TV SPIELFILM: Der Legende nach hatten Sie die Idee zum Bundesvision Song Contest schon in Istanbul.

Stefan Raab: So ist es. Das war wie bei vielen anderen Sachen, die wir machen. Das kommt von jetzt auf gleich und meistens aus einer Situation heraus. In dem Falle haben nach dem Grand Prix im Bus gesessen und sind zu einer Party auf einer kleinen Insel vor Istanbul gefahren. Es war schon gegen 2 Uhr. Einige waren etwas betrübt und deshalb habe ich rumgescherzt. Daraus entstand dann die Idee, als eine Trotzreaktion unsere eigene Veranstaltung zu machen. Den Bundesvision Song Contest. Thüringen gegen Sachsen, Bayern gegen Baden-Württemberg. Die üblichen Spiele.

Wie deutsch wird die Veranstaltung?

Stefan Raab: Wir setzen auf die vielen guten deutschen Bands. Und wir haben uns dazu entschlossen, nur Teilnehmer mitmachen zu lassen, die auch Deutsch singen. Also mindestens die Hälfte des Textes.

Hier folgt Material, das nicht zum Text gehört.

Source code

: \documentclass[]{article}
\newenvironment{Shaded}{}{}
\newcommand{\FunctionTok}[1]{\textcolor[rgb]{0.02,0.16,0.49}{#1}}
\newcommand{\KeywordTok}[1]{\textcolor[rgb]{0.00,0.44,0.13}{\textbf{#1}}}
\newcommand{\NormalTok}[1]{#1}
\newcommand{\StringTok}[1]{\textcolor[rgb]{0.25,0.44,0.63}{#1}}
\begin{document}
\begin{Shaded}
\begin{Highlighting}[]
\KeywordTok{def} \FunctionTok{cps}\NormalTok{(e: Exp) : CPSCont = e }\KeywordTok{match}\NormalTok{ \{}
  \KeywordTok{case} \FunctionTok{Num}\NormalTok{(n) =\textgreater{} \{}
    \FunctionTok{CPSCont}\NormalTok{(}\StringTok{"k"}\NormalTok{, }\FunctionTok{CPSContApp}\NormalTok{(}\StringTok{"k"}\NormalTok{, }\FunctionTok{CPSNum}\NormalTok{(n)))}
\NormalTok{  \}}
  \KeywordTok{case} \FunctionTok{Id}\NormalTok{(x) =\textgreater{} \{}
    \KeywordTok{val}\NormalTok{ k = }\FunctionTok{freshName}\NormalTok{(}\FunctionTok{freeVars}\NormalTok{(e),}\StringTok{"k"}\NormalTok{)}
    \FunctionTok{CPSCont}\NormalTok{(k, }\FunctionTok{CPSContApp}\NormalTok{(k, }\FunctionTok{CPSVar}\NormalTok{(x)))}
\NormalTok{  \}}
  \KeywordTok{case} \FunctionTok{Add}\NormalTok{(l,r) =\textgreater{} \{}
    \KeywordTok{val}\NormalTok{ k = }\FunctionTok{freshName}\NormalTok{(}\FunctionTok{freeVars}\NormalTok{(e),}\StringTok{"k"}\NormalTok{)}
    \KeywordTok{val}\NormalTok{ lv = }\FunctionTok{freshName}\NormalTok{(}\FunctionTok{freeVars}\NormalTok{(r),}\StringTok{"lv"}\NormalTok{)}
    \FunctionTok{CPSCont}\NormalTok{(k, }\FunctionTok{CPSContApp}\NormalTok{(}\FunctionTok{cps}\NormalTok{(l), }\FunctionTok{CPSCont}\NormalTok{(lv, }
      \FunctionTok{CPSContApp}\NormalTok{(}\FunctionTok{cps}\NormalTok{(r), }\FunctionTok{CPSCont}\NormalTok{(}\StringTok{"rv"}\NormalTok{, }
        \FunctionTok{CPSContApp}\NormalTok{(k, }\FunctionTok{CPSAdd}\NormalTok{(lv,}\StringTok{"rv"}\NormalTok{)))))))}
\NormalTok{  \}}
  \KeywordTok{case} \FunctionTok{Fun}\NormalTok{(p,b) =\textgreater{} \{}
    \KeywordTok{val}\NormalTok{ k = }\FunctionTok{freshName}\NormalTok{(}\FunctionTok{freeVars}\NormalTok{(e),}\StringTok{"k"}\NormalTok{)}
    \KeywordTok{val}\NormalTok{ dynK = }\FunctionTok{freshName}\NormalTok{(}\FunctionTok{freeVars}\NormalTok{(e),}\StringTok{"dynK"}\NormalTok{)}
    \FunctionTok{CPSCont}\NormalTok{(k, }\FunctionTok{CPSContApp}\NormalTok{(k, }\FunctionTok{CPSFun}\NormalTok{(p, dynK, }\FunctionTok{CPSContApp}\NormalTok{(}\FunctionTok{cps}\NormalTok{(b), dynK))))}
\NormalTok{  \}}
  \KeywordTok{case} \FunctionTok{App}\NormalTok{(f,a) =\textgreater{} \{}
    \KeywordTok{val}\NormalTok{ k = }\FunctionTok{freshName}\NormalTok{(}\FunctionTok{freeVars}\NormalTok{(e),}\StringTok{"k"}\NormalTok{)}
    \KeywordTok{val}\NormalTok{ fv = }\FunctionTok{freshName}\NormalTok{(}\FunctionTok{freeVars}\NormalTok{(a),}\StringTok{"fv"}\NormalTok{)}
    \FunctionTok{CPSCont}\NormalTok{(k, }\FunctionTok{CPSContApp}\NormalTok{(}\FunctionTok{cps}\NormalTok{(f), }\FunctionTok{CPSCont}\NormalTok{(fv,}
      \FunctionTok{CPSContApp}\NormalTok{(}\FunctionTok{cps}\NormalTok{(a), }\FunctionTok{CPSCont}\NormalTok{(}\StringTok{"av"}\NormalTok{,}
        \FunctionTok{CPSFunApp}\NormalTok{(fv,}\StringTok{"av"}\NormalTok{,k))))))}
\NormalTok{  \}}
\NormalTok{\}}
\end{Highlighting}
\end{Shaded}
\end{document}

Es sind also sogar ein paar dabei, die sonst nur Englisch singen, aber extra für uns Deutsch singen.

Das heißt, Sie erfüllen schon die Deutsch-Quote, die der Bundestag von den Rundfunkanstalten fordert?

Stefan Raab: Ja, und ich bin mal gespannt, ob einer von den Sportsfreunden, die sich da so weit aus dem Fenster lehnen, bei uns meldet und fragt, ob er uns irgendwie unterstützen kann.

Sehen Sie die Veranstaltung als Konkurrenz zum Eurovision Song Contest?

Stefan Raab: Nee, nee, Konkurrenz würde ich nicht sagen. Wir sind die Alternative. Wir nehmen nur deutsche Acts. Wir legen Wert darauf, dass es authentische Acts sind. Und nicht so viele Newcomer wie beim Grand Prix. Der Bundesvision Song Contest wird musikalisch eine außerordentlich glaubwürdige Veranstaltung.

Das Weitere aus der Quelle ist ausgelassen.